*Task directions*. Every line from the one that contains "3. **ColdFusion Panel" to the end of the material below should be output exactly, with both ends included and nothing else.
● ● ● ● ●
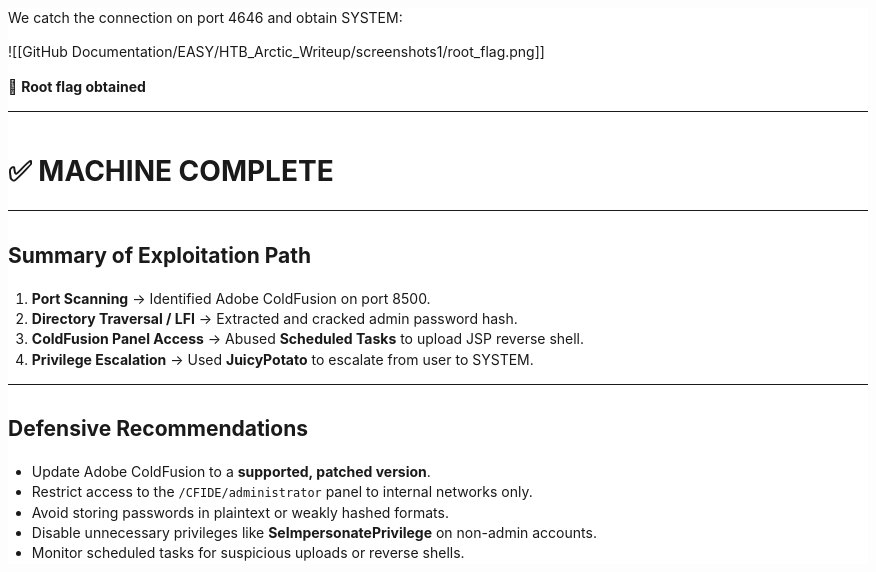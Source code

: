 We catch the connection on port 4646 and obtain SYSTEM:  

![[GitHub Documentation/EASY/HTB_Arctic_Writeup/screenshots1/root_flag.png]]

🏁 **Root flag obtained**

---
# ✅ MACHINE COMPLETE

---
## Summary of Exploitation Path

1. **Port Scanning** → Identified Adobe ColdFusion on port 8500.  
2. **Directory Traversal / LFI** → Extracted and cracked admin password hash.  
3. **ColdFusion Panel Access** → Abused **Scheduled Tasks** to upload JSP reverse shell.  
4. **Privilege Escalation** → Used **JuicyPotato** to escalate from user to SYSTEM.  

---
## Defensive Recommendations

- Update Adobe ColdFusion to a **supported, patched version**.  
- Restrict access to the `/CFIDE/administrator` panel to internal networks only.  
- Avoid storing passwords in plaintext or weakly hashed formats.  
- Disable unnecessary privileges like **SeImpersonatePrivilege** on non-admin accounts.  
- Monitor scheduled tasks for suspicious uploads or reverse shells.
● ● ● ● ●
*The completed task*.
3. **ColdFusion Panel Access** → Abused **Scheduled Tasks** to upload JSP reverse shell.  
4. **Privilege Escalation** → Used **JuicyPotato** to escalate from user to SYSTEM.  

---
## Defensive Recommendations

- Update Adobe ColdFusion to a **supported, patched version**.  
- Restrict access to the `/CFIDE/administrator` panel to internal networks only.  
- Avoid storing passwords in plaintext or weakly hashed formats.  
- Disable unnecessary privileges like **SeImpersonatePrivilege** on non-admin accounts.  
- Monitor scheduled tasks for suspicious uploads or reverse shells.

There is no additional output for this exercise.